NLP Analysis Reveals Industry-Wide Supply Anxiety
A new report from S&P Global Market Intelligence reveals that supply chain sentiment expressed on corporate earnings calls has slumped to its lowest level since Q3 2022 — the peak of the pandemic-era chip shortage. The analysis, powered by ProntoNLP natural language processing technology, scanned thousands of corporate communications from semiconductor, electronics manufacturing, and PCB industry participants during Q1 2026.
The finding is striking: the biggest downturn in sentiment comes from semiconductor makers themselves — the very companies at the top of the electronics food chain. When chipmakers express concern about supply chain stability, the implications cascade downstream through substrate suppliers, PCB manufacturers, EMS providers, and ultimately hardware OEMs.

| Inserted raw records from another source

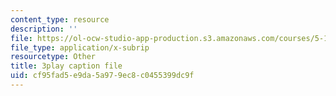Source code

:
 ```yaml
---
content_type: resource
description: ''
file: https://ol-ocw-studio-app-production.s3.amazonaws.com/courses/5-111sc-principles-of-chemical-science-fall-2014/cf95fad5e9da5a979ec8c0455399dc9f_YEUyMX7kouw.vtt
file_type: application/x-subrip
resourcetype: Other
title: 3play caption file
uid: cf95fad5-e9da-5a97-9ec8-c0455399dc9f
---
```

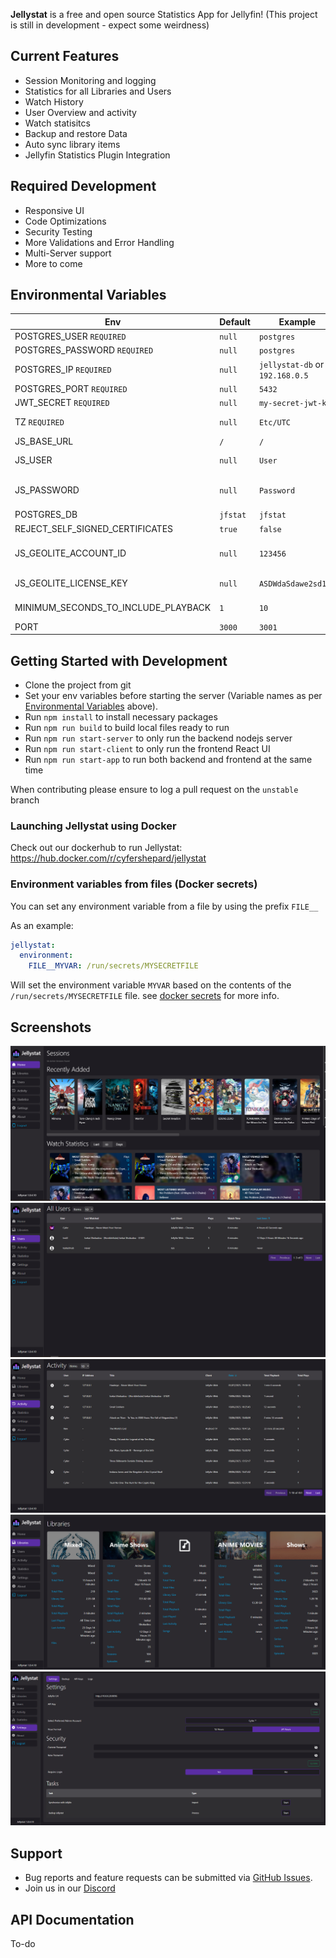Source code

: <p align="center">

**Jellystat** is a free and open source Statistics App for Jellyfin! (This project is still in development - expect some weirdness)

## Current Features

- Session Monitoring and logging
- Statistics for all Libraries and Users
- Watch History
- User Overview and activity
- Watch statisitcs
- Backup and restore Data
- Auto sync library items
- Jellyfin Statistics Plugin Integration

## Required Development

- Responsive UI
- Code Optimizations
- Security Testing
- More Validations and Error Handling
- Multi-Server support
- More to come

## Environmental Variables

| Env                                 | Default  | Example                         | Description                                                                                                                              |
|-------------------------------------|----------|---------------------------------|------------------------------------------------------------------------------------------------------------------------------------------|
| POSTGRES_USER `REQUIRED`            | `null`   | `postgres`                      | Username that will be used in postgres database                                                                                          |
| POSTGRES_PASSWORD `REQUIRED`        | `null`   | `postgres`                      | Password that will be used in postgres database                                                                                          |
| POSTGRES_IP `REQUIRED`              | `null`   | `jellystat-db` or `192.168.0.5` | Hostname/IP of postgres instance                                                                                                         |
| POSTGRES_PORT `REQUIRED`            | `null`   | `5432`                          | Port Postgres is running on                                                                                                              |
| JWT_SECRET `REQUIRED`               | `null`   | `my-secret-jwt-key`             | JWT Key to be used to encrypt JWT tokens for authentication                                                                              |
| TZ `REQUIRED`                       | `null`   | `Etc/UTC`                       | Server timezone (Can be found at https://en.wikipedia.org/wiki/List_of_tz_database_time_zones#List)                                      |
| JS_BASE_URL                         | `/`      | `/`                             | Base url                                                                                                                                 |
| JS_USER                             | `null`   | `User`                          | Master Override User in case username or password used during setup is forgotten (Both `JS_USER` and `JS_PASSWORD` required to work)     |
| JS_PASSWORD                         | `null`   | `Password`                      | Master Override Password in case username or password used during setup is forgotten (Both `JS_USER` and `JS_PASSWORD` required to work) |
| POSTGRES_DB                         | `jfstat` | `jfstat`                        | Name of postgres database                                                                                                                |
| REJECT_SELF_SIGNED_CERTIFICATES     | `true`   | `false`                         | Allow or deny self signed SSL certificates                                                                                               |
| JS_GEOLITE_ACCOUNT_ID               | `null`   | `123456`                        | maxmind.com user id to be used for Geolocating IP Addresses (Can be found at https://www.maxmind.com/en/accounts/current/edit)    |
| JS_GEOLITE_LICENSE_KEY              | `null`   | `ASDWdaSdawe2sd186`             | License key you need to generate on maxmind to use their services                                                                        |
| MINIMUM_SECONDS_TO_INCLUDE_PLAYBACK | `1`      | `10`                            | The minimum time (in seconds) to include a playback record, which can be used to exclude short playbacks                                 |
| PORT                                | `3000`   | `3001`                          | The port used by Jellystat                                                                                                               |

## Getting Started with Development

- Clone the project from git
- Set your env variables before starting the server (Variable names as per [Environmental Variables](#environmental-variables) above).
- Run `npm install` to install necessary packages
- Run `npm run build` to build local files ready to run
- Run `npm run start-server` to only run the backend nodejs server
- Run `npm run start-client` to only run the frontend React UI
- Run `npm run start-app` to run both backend and frontend at the same time

When contributing please ensure to log a pull request on the `unstable` branch

### Launching Jellystat using Docker

Check out our dockerhub to run Jellystat:
https://hub.docker.com/r/cyfershepard/jellystat

### Environment variables from files (Docker secrets)

You can set any environment variable from a file by using the prefix `FILE__`

As an example:

```yaml
jellystat:
  environment:
    FILE__MYVAR: /run/secrets/MYSECRETFILE
```

Will set the environment variable `MYVAR` based on the contents of the `/run/secrets/MYSECRETFILE` file. see [docker secrets](https://docs.docker.com/compose/use-secrets/) for more info.

## Screenshots

<img src="./screenshots/Home.PNG">
<img src="./screenshots/Users.PNG">
<img src="./screenshots/Activity.PNG">
<img src="./screenshots/Libraries.PNG">
<img src="./screenshots/settings.PNG">

## Support

- Bug reports and feature requests can be submitted via [GitHub Issues](https://github.com/CyferShepard/Jellystat/issues).
- Join us in our [Discord](https://discord.gg/9SMBj2RyEe)

## API Documentation

To-do
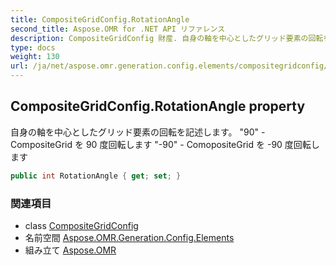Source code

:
 ```yaml
---
title: CompositeGridConfig.RotationAngle
second_title: Aspose.OMR for .NET API リファレンス
description: CompositeGridConfig 財産. 自身の軸を中心としたグリッド要素の回転を記述します 90  CompositeGrid を 90 度回転します 90  ComopositeGrid を 90 度回転します
type: docs
weight: 130
url: /ja/net/aspose.omr.generation.config.elements/compositegridconfig/rotationangle/
---
```

## CompositeGridConfig.RotationAngle property

自身の軸を中心としたグリッド要素の回転を記述します。 "90" - CompositeGrid を 90 度回転します "-90" - ComopositeGrid を -90 度回転します

```csharp
public int RotationAngle { get; set; }
```

### 関連項目

* class [CompositeGridConfig](../)
* 名前空間 [Aspose.OMR.Generation.Config.Elements](../../compositegridconfig/)
* 組み立て [Aspose.OMR](../../../)


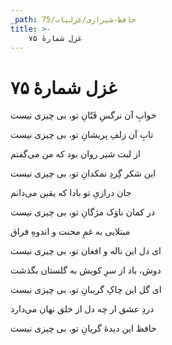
 ```yaml
---
_path: حافظ-شیرازی/غزلیات/75
title: >-
    غزل شمارهٔ ۷۵
---
```

# غزل شمارهٔ ۷۵

<div class="b" id="bn1"><div class="m1"><p>خوابِ آن نرگسِ فَتّانِ تو، بی چیزی نیست</p></div>
<div class="m2"><p>تابِ آن زلفِ پریشانِ تو، بی چیزی نیست</p></div></div>
<div class="b" id="bn2"><div class="m1"><p>از لبت شیر روان بود که من می‌گفتم</p></div>
<div class="m2"><p>این شکر گِردِ نمکدانِ تو، بی چیزی نیست</p></div></div>
<div class="b" id="bn3"><div class="m1"><p>جان درازیِ تو بادا که یقین می‌دانم</p></div>
<div class="m2"><p>در کمان ناوَک مژگانِ تو، بی چیزی نیست</p></div></div>
<div class="b" id="bn4"><div class="m1"><p>مبتلایی به غمِ محنت و اندوهِ فراق</p></div>
<div class="m2"><p>ای دل این ناله و افغان تو، بی چیزی نیست</p></div></div>
<div class="b" id="bn5"><div class="m1"><p>دوش، باد از سرِ کویش به گلستان بگذشت</p></div>
<div class="m2"><p>ای گل این چاکِ گریبانِ تو، بی چیزی نیست</p></div></div>
<div class="b" id="bn6"><div class="m1"><p>دردِ عشق ار چه دل از خلق نهان می‌دارد</p></div>
<div class="m2"><p>حافظ این دیدهٔ گریانِ تو، بی چیزی نیست</p></div></div>

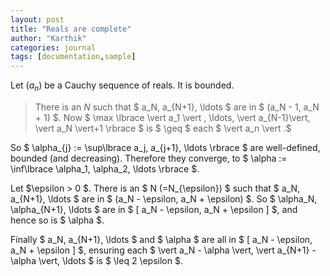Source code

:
 ```yaml
---
layout: post
title: "Reals are complete"
author: "Karthik"
categories: journal
tags: [documentation,sample]
---
```



Let $(a_n)$ be a Cauchy sequence of reals. It is bounded.   
>There is an $N$ such that $ a_N, a_{N+1}, \ldots $ are in $ (a_N - 1, a_N + 1) $. Now $ \max \lbrace \vert a_1 \vert , \ldots, \vert a_{N-1}\vert, \vert a_N \vert+1 \rbrace $ is $ \geq $ each $ \vert a_n \vert .$ 

So $ \alpha_{j} := \sup\lbrace a_j, a_{j+1}, \ldots \rbrace $ are well-defined, bounded (and decreasing). Therefore they converge, to $ \alpha := \inf\lbrace \alpha_1, \alpha_2, \ldots \rbrace $. 

Let $\epsilon > 0 $. There is an $ N (=N_{\epsilon}) $ such that $ a_N, a_{N+1}, \ldots $ are in $ (a_N - \epsilon, a_N + \epsilon) $. So $ \alpha_N, \alpha_{N+1}, \ldots $ are in $ [ a_N - \epsilon, a_N + \epsilon ] $, and hence so is $ \alpha $. 

Finally $ a_N, a_{N+1}, \ldots $ and $ \alpha $ are all in $ [ a_N - \epsilon, a_N + \epsilon ] $, ensuring each $ \vert a_N - \alpha \vert, \vert a_{N+1} - \alpha \vert, \ldots $ is $ \leq 2 \epsilon $. 
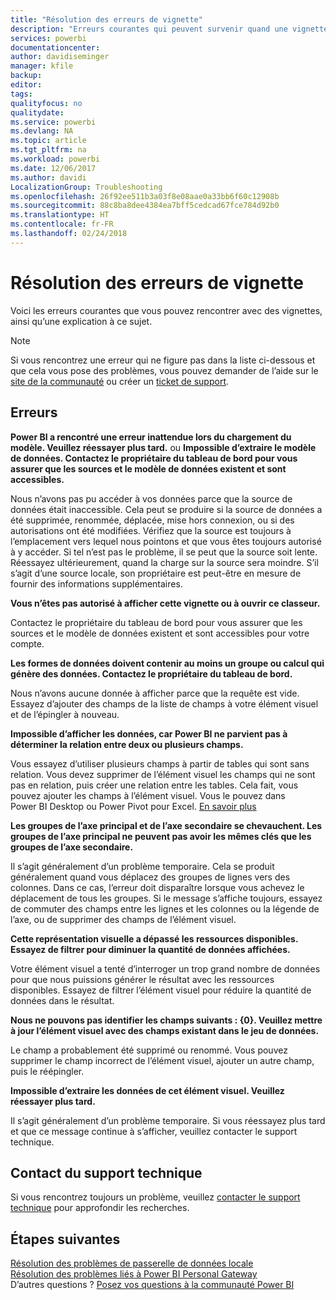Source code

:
 ```yaml
---
title: "Résolution des erreurs de vignette"
description: "Erreurs courantes qui peuvent survenir quand une vignette tente de s’actualiser"
services: powerbi
documentationcenter: 
author: davidiseminger
manager: kfile
backup: 
editor: 
tags: 
qualityfocus: no
qualitydate: 
ms.service: powerbi
ms.devlang: NA
ms.topic: article
ms.tgt_pltfrm: na
ms.workload: powerbi
ms.date: 12/06/2017
ms.author: davidi
LocalizationGroup: Troubleshooting
ms.openlocfilehash: 26f92ee511b3a03f8e08aae0a33bb6f60c12908b
ms.sourcegitcommit: 88c8ba8dee4384ea7bff5cedcad67fce784d92b0
ms.translationtype: HT
ms.contentlocale: fr-FR
ms.lasthandoff: 02/24/2018
---
```

# <a name="troubleshooting-tile-errors"></a>Résolution des erreurs de vignette
Voici les erreurs courantes que vous pouvez rencontrer avec des vignettes, ainsi qu’une explication à ce sujet.

> [!NOTE]
> Si vous rencontrez une erreur qui ne figure pas dans la liste ci-dessous et que cela vous pose des problèmes, vous pouvez demander de l’aide sur le [site de la communauté](http://community.powerbi.com/) ou créer un [ticket de support](https://powerbi.microsoft.com/support/).
> 
> 

## <a name="errors"></a>Erreurs
**Power BI a rencontré une erreur inattendue lors du chargement du modèle. Veuillez réessayer plus tard.**
ou **Impossible d’extraire le modèle de données. Contactez le propriétaire du tableau de bord pour vous assurer que les sources et le modèle de données existent et sont accessibles.**

Nous n’avons pas pu accéder à vos données parce que la source de données était inaccessible. Cela peut se produire si la source de données a été supprimée, renommée, déplacée, mise hors connexion, ou si des autorisations ont été modifiées. Vérifiez que la source est toujours à l’emplacement vers lequel nous pointons et que vous êtes toujours autorisé à y accéder. Si tel n’est pas le problème, il se peut que la source soit lente. Réessayez ultérieurement, quand la charge sur la source sera moindre. S’il s’agit d’une source locale, son propriétaire est peut-être en mesure de fournir des informations supplémentaires.

**Vous n’êtes pas autorisé à afficher cette vignette ou à ouvrir ce classeur.**

Contactez le propriétaire du tableau de bord pour vous assurer que les sources et le modèle de données existent et sont accessibles pour votre compte.

**Les formes de données doivent contenir au moins un groupe ou calcul qui génère des données. Contactez le propriétaire du tableau de bord.**

Nous n’avons aucune donnée à afficher parce que la requête est vide. Essayez d’ajouter des champs de la liste de champs à votre élément visuel et de l’épingler à nouveau.

**Impossible d’afficher les données, car Power BI ne parvient pas à déterminer la relation entre deux ou plusieurs champs.**

Vous essayez d’utiliser plusieurs champs à partir de tables qui sont sans relation. Vous devez supprimer de l’élément visuel les champs qui ne sont pas en relation, puis créer une relation entre les tables. Cela fait, vous pouvez ajouter les champs à l’élément visuel. Vous le pouvez dans Power BI Desktop ou Power Pivot pour Excel. [En savoir plus](desktop-create-and-manage-relationships.md)

**Les groupes de l’axe principal et de l’axe secondaire se chevauchent. Les groupes de l’axe principal ne peuvent pas avoir les mêmes clés que les groupes de l’axe secondaire.**

Il s’agit généralement d’un problème temporaire. Cela se produit généralement quand vous déplacez des groupes de lignes vers des colonnes. Dans ce cas, l’erreur doit disparaître lorsque vous achevez le déplacement de tous les groupes. Si le message s’affiche toujours, essayez de commuter des champs entre les lignes et les colonnes ou la légende de l’axe, ou de supprimer des champs de l’élément visuel.  

**Cette représentation visuelle a dépassé les ressources disponibles. Essayez de filtrer pour diminuer la quantité de données affichées.**

Votre élément visuel a tenté d’interroger un trop grand nombre de données pour que nous puissions générer le résultat avec les ressources disponibles. Essayez de filtrer l’élément visuel pour réduire la quantité de données dans le résultat.

**Nous ne pouvons pas identifier les champs suivants : {0}. Veuillez mettre à jour l’élément visuel avec des champs existant dans le jeu de données.**

Le champ a probablement été supprimé ou renommé. Vous pouvez supprimer le champ incorrect de l’élément visuel, ajouter un autre champ, puis le réépingler.

**Impossible d’extraire les données de cet élément visuel. Veuillez réessayer plus tard.**

Il s’agit généralement d’un problème temporaire. Si vous réessayez plus tard et que ce message continue à s’afficher, veuillez contacter le support technique.

## <a name="contact-support"></a>Contact du support technique
Si vous rencontrez toujours un problème, veuillez [contacter le support technique](https://support.powerbi.com) pour approfondir les recherches.

## <a name="next-steps"></a>Étapes suivantes
[Résolution des problèmes de passerelle de données locale](service-gateway-onprem-tshoot.md)  
[Résolution des problèmes liés à Power BI Personal Gateway](service-admin-troubleshooting-power-bi-personal-gateway.md)  
D’autres questions ? [Posez vos questions à la communauté Power BI](http://community.powerbi.com/)

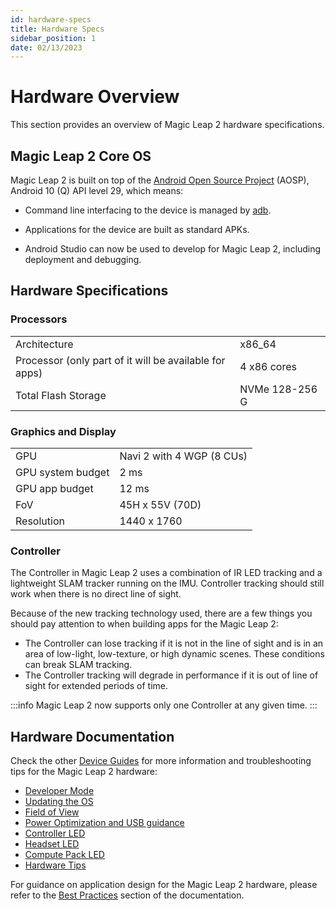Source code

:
 ```yaml
---
id: hardware-specs 
title: Hardware Specs
sidebar_position: 1
date: 02/13/2023
---
```


# Hardware Overview

This section provides an overview of Magic Leap 2 hardware specifications.

## Magic Leap 2 Core OS

Magic Leap 2 is built on top of the [Android Open Source Project](https://source.android.com/) (AOSP), Android 10 (Q) API level 29, which means:

- Command line interfacing to the device is managed by [adb](https://developer.android.com/studio/command-line/adb).

- Applications for the device are built as standard APKs.

- Android Studio can now be used to develop for Magic Leap 2, including deployment and debugging.

## Hardware Specifications

### Processors

| |    |
|:-- |  --- |
|Architecture |x86_64 |
|Processor (only part of it will be available for apps)|4 x86 cores |
|Total Flash Storage | NVMe 128-256 G|

### Graphics and Display

| |  |
|:-- | --- |
|GPU   | Navi 2 with 4 WGP (8 CUs) |
|GPU system budget | 2 ms |
|GPU app budget  | 12 ms |
|FoV |45H x 55V (70D)|
|Resolution|1440 x 1760|

### Controller

The Controller in Magic Leap 2 uses a combination of IR LED tracking and a lightweight SLAM tracker running on the IMU. Controller tracking should still work when there is no direct line of sight.

Because of the new tracking technology used, there are a few things you should pay attention to when building apps for the Magic Leap 2:

- The Controller can lose tracking if it is not in the line of sight and is in an area of low-light, low-texture, or high dynamic scenes. These conditions can break SLAM tracking.
- The Controller tracking will degrade in performance if it is out of line of sight for extended periods of time.

:::info
Magic Leap 2 now supports only one Controller at any given time.
:::

## Hardware Documentation

Check the other [Device Guides](/docs/category/device-guides) for more information and troubleshooting tips for the Magic Leap 2 hardware:

- [Developer Mode](/docs/guides/device/developer-mode)
- [Updating the OS](/docs/guides/device/updating-the-os/device-flashing-guide)
- [Field of View](/docs/guides/device/fov)
- [Power Optimization and USB guidance](/docs/guides/device/power-optimization)
- [Controller LED](/docs/guides/device/controller-led)
- [Headset LED](/docs/guides/device/headset-led)
- [Compute Pack LED](/docs/guides/device/compute-pack-led)
- [Hardware Tips](/docs/guides/device/hardware-tips)

For guidance on application design for the Magic Leap 2 hardware, please refer to the [Best Practices](/docs/category/best-practices) section of the documentation.
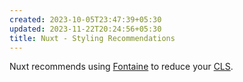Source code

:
 ```yaml
---
created: 2023-10-05T23:47:39+05:30
updated: 2023-11-22T20:24:56+05:30
title: Nuxt - Styling Recommendations
---
```



Nuxt recommends using [Fontaine](https://github.com/nuxt-modules/fontaine) to reduce your [CLS](https://web.dev/cls/). 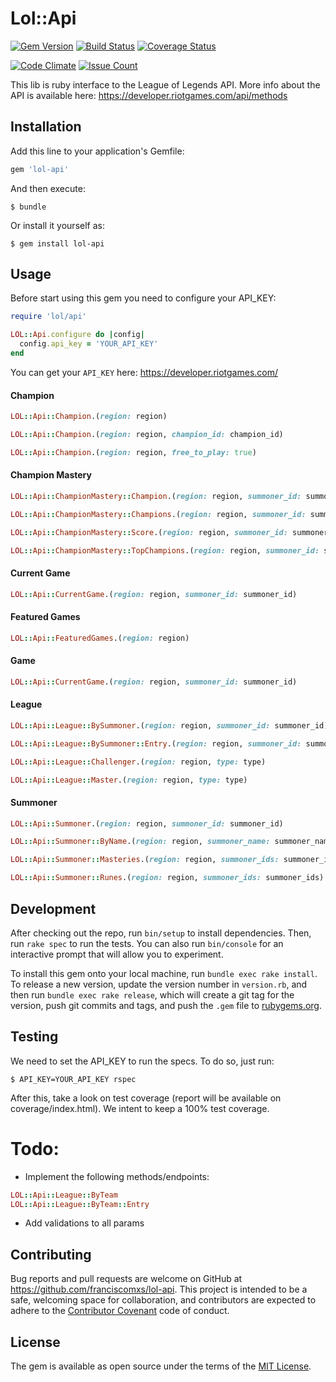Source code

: # Lol::Api

[![Gem Version](https://badge.fury.io/rb/lol-api.svg)](https://badge.fury.io/rb/lol-api)
[![Build Status](https://travis-ci.org/franciscomxs/lol-api.svg?branch=master)](https://travis-ci.org/franciscomxs/lol-api)
[![Coverage Status](https://coveralls.io/repos/github/franciscomxs/lol-api/badge.svg?branch=master)](https://coveralls.io/github/franciscomxs/lol-api?branch=master)

[![Code Climate](https://codeclimate.com/github/franciscomxs/lol-api/badges/gpa.svg)](https://codeclimate.com/github/franciscomxs/lol-api)
[![Issue Count](https://codeclimate.com/github/franciscomxs/lol-api/badges/issue_count.svg)](https://codeclimate.com/github/franciscomxs/lol-api)

This lib is ruby interface to the League of Legends API.
More info about the API is available here: https://developer.riotgames.com/api/methods

## Installation

Add this line to your application's Gemfile:

```ruby
gem 'lol-api'
```

And then execute:

    $ bundle

Or install it yourself as:

    $ gem install lol-api

## Usage

Before start using this gem you need to configure your API_KEY:

```ruby
require 'lol/api'

LOL::Api.configure do |config|
  config.api_key = 'YOUR_API_KEY'
end
```

You can get your `API_KEY` here: https://developer.riotgames.com/

#### Champion

```ruby
LOL::Api::Champion.(region: region)
```

```ruby
LOL::Api::Champion.(region: region, champion_id: champion_id)
```

```ruby
LOL::Api::Champion.(region: region, free_to_play: true)
```

#### Champion Mastery

```ruby
LOL::Api::ChampionMastery::Champion.(region: region, summoner_id: summoner_id, champion_id: champion_id)
```

```ruby
LOL::Api::ChampionMastery::Champions.(region: region, summoner_id: summoner_id)
```

```ruby
LOL::Api::ChampionMastery::Score.(region: region, summoner_id: summoner_id)
```

```ruby
LOL::Api::ChampionMastery::TopChampions.(region: region, summoner_id: summoner_id)
```

#### Current Game

```ruby
LOL::Api::CurrentGame.(region: region, summoner_id: summoner_id)
```

#### Featured Games

```ruby
LOL::Api::FeaturedGames.(region: region)
```

#### Game

```ruby
LOL::Api::CurrentGame.(region: region, summoner_id: summoner_id)
```

#### League

```ruby
LOL::Api::League::BySummoner.(region: region, summoner_id: summoner_id)
```

```ruby
LOL::Api::League::BySummoner::Entry.(region: region, summoner_id: summoner_id)
```

```ruby
LOL::Api::League::Challenger.(region: region, type: type)
```

```ruby
LOL::Api::League::Master.(region: region, type: type)
```

#### Summoner

```ruby
LOL::Api::Summoner.(region: region, summoner_id: summoner_id)
```

```ruby
LOL::Api::Summoner::ByName.(region: region, summoner_name: summoner_name)
```

```ruby
LOL::Api::Summoner::Masteries.(region: region, summoner_ids: summoner_ids)
```

```ruby
LOL::Api::Summoner::Runes.(region: region, summoner_ids: summoner_ids)
```

## Development

After checking out the repo, run `bin/setup` to install dependencies. Then, run `rake spec` to run the tests. You can also run `bin/console` for an interactive prompt that will allow you to experiment.

To install this gem onto your local machine, run `bundle exec rake install`. To release a new version, update the version number in `version.rb`, and then run `bundle exec rake release`, which will create a git tag for the version, push git commits and tags, and push the `.gem` file to [rubygems.org](https://rubygems.org).

## Testing

We need to set the API_KEY to run the specs. To do so, just run:

    $ API_KEY=YOUR_API_KEY rspec

After this, take a look on test coverage (report will be available on coverage/index.html). We intent to keep a 100% test coverage.


# Todo:

- Implement the following methods/endpoints:

```ruby
LOL::Api::League::ByTeam
LOL::Api::League::ByTeam::Entry
```

- Add validations to all params

## Contributing

Bug reports and pull requests are welcome on GitHub at https://github.com/franciscomxs/lol-api. This project is intended to be a safe, welcoming space for collaboration, and contributors are expected to adhere to the [Contributor Covenant](http://contributor-covenant.org) code of conduct.


## License

The gem is available as open source under the terms of the [MIT License](http://opensource.org/licenses/MIT).
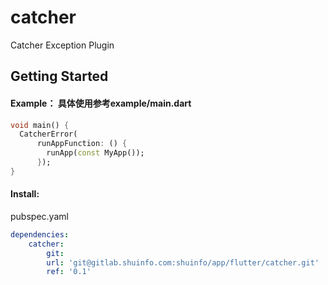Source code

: # catcher

Catcher Exception Plugin

## Getting Started

#### Example： 具体使用参考example/main.dart

```dart
void main() {
  CatcherError(
      runAppFunction: () {
        runApp(const MyApp());
      });
}
```



#### Install:

pubspec.yaml

```yaml
dependencies:
	catcher:
		git:
		url: 'git@gitlab.shuinfo.com:shuinfo/app/flutter/catcher.git'
		ref: '0.1'

```

​	

​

What’s Driving the Sentiment Collapse
Unlike the 2022 shortage — which was triggered by pandemic demand spikes and logistics disruptions — the 2026 supply chain stress has structural rather than cyclical roots:
AI Demand Concentration
AI accelerator production is consuming a disproportionate share of advanced packaging capacity, substrate materials, and high-performance laminate supply. When a single NVIDIA H200 module requires more substrate area than 50 consumer devices, the allocation decisions by substrate manufacturers become zero-sum games. Companies outside the AI supply chain are finding themselves capacity-starved not because of a demand surge in their own markets, but because adjacent markets are absorbing all available capacity.
Reshoring Disruptions
The reshoring push — particularly the US CHIPS Act and European Chips Act investments — is creating transition-period bottlenecks. New fabs under construction in Arizona, Ohio, and Germany won’t reach volume production until 2027-2028, but the announcement effect has already disrupted established supply relationships. Asian foundries, uncertain about long-term Western customer commitments, are shifting capacity allocation priorities. The result: a supply chain in mid-transition where old patterns have broken but new ones haven’t stabilized.
Raw Material Constraints
Several critical materials feeding the electronics supply chain face simultaneous pressure:
- Copper — prices up 35% year-over-year driven by EV, renewables, and AI server builds
- ABF film — Ajinomoto operating at 95%+ utilization, with allocation systems in place
- Low-loss resin systems — Mitsubishi Gas Chemical and Panasonic struggling to scale production of high-frequency laminates
- Specialty glass fabric — spread glass and NE-glass variants in chronic undersupply
- ENIG chemicals — nickel and gold price volatility creating budget uncertainty
Tariff Uncertainty
Multiple trade policy shifts — US Section 301 tariff reviews, potential EU carbon border adjustments on electronics, and ASEAN country-of-origin disputes — have created planning paralysis. Companies cannot optimize supply chains when the tariff landscape may shift quarterly.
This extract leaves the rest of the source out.